Con excepción de EE.UU., la selección genética de las guaguas es ilegal en la mayoría de los países. En muchas naciones europeas está permitido escoger el sexo del niño sólo si «tiene alguna enfermedad ligada a su sexo, como la hemofilia», detalla el doctor Claudio Álvarez, especialista de la Clínica IVI en Santiago, quien destaca la claridad de la legislación española en este tema.

Si bien en Chile se dispone de la tecnología para hacer un DGP, la mayoría de los centros no la utiliza y algunos aconsejan a las parejas en riesgo que lo hagan fuera del país. «Uno compartiría la idea sólo en el caso de que exista el riesgo de una patología incompatible con la vida extrauterina», dice el doctor Pommer.

El doctor Rodrigo Macaya, de la Unidad de Reproducción Humana de la U. Católica va más allá. «Toda manipulación del embrión con la idea de elegir y desechar embriones es contraria a nuestra forma de pensar». Desde ese punto de vista, «es cuestionable desechar embriones incompatibles con la vida».

Caminos diferentes

El doctor Álvarez comenta que las clínicas IVI en Europa sí emplean esta técnica, porque «la pareja cuando se hace este tratamiento lo que busca es que le transfieran un embrión sano, que no haya heredado alguna enfermedad genética».

En Chile, sin embargo, no desarrollan este diagnóstico porque «no existe una legislación específica que diga qué se hace si se encuentra un embrión que tiene una alteración cromosómica incompatible con la vida».

En España, agrega, la norma legal deja a los padres la decisión de entregar el embrión a la ciencia (que es la elección mayoritaria), eliminarlo o mantenerlo congelado.

Con todo, la controversia ya se instaló dentro y fuera de EE.UU. En el Reino Unido, el comité ético del Royal College de Ginecólogos y Obstetras ya cuestionó la moralidad de esta práctica, que para Steinberg se trata de un «servicio» que se puede ofrecer desde hace años, pero que ha sido ignorado por la comunidad médica. «No diría que se trata de un camino peligroso, sino de un camino aún sin explorar».

Para el doctor Álvarez, en cambio, «con esto se desvirtúa una técnica terapéutica que ayuda a muchas parejas que no pueden tener hijos.

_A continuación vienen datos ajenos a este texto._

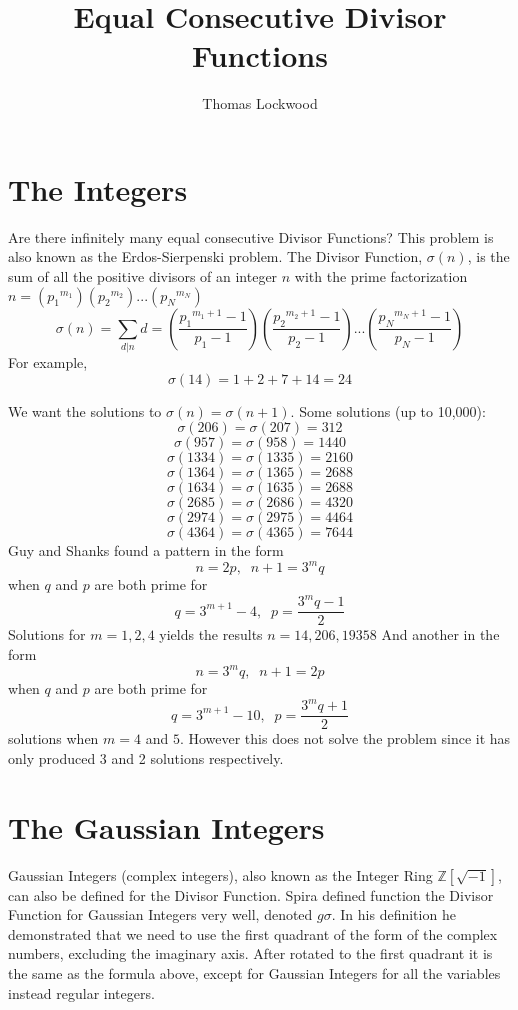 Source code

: \documentclass[12pt]{amsart}
\title{Equal Consecutive Divisor Functions}
\author{Thomas Lockwood}
\begin{document}
\maketitle
\thispagestyle{empty}


\section{The Integers}
Are there infinitely many equal consecutive Divisor Functions? This problem is also known as the Erdos-Sierpenski problem. The Divisor Function, $\sigma(n)$, is the sum of all the positive divisors of an integer $n$ with the prime factorization $n = ({p_1}^{m_1})({p_2}^{m_2})...({p_N}^{m_N})$ $$\sigma(n) = \sum_{d|{n}}d = (\frac{{p_1}^{m_1+1} - 1} {{p_1} - 1}) (\frac{{p_2}^{m_2+1} - 1}{{p_2} - 1})... (\frac{{p_N}^{m_N+1} - 1}{{p_N} - 1}) $$ For example, $$\sigma(14) = 1 + 2 + 7 + 14 = 24$$

We want the solutions to $\sigma(n) = \sigma(n+1)$. Some solutions (up to 10,000):
\\
$$\sigma(206) = \sigma(207) = 312$$
$$\sigma(957) = \sigma(958) = 1440$$
$$\sigma(1334) = \sigma(1335) = 2160$$
$$\sigma(1364) = \sigma(1365) = 2688$$
$$\sigma(1634) = \sigma(1635) = 2688$$
$$\sigma(2685) = \sigma(2686) = 4320$$
$$\sigma(2974) = \sigma(2975) = 4464$$
$$\sigma(4364) = \sigma(4365) = 7644$$
Guy and Shanks found a pattern in the form $$n = 2p,\; \; n + 1 = 3^{m}q$$ when $q$ and $p$ are both prime for $$q = 3^{m+1} - 4, \; \; p=\frac{3^{m}q-1} {2}$$ Solutions for $m = 1, 2, 4$ yields the results $n = 14, 206, 19358$
And another in the form $$n = 3^{m}q, \; \; n+1 = 2p$$ when $q$ and $p$ are both prime for $$q = 3^{m+1} - 10, \; \; p = \frac{3^{m}q + 1} {2}$$  solutions when $m = 4$ and $5$. However this does not solve the problem since it has only produced 3 and 2 solutions respectively.

\section{The Gaussian Integers}
Gaussian Integers (complex integers), also known as the Integer Ring $\mathds{Z}[\sqrt{-1}]$, can also be defined for the Divisor Function. Spira defined function the Divisor Function for Gaussian Integers very well, denoted $g\sigma$. In his definition he demonstrated that we need to use the first quadrant of the form of the complex numbers, excluding the imaginary axis. After rotated to the first quadrant it is the same as the formula above, except for Gaussian Integers for all the variables instead regular integers.
\end{document}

Él (Steinberg), en cambio, la está llevando por un camino que no es medicina».

Test genético

La técnica Diagnóstico Genético Preimplantacional (DGP) nació hace casi una década para diagnosticar problemas cromosómicos en el embrión antes de transferirlo al útero materno.

Según explica el doctor Claudio Álvarez, de Clínica IVI, a su tercer día de desarrollo al embrión se le extrae una célula que se analiza para descartar la presencia de «alguna enfermedad que los padres porten y que sea incompatible con la vida». También se le estudian algunos cromosomas.

COSTO

$100 mil, en promedio y por enfermedad, cuesta el Diagnóstico Genético Preimplantacional (DGP) de un embrión.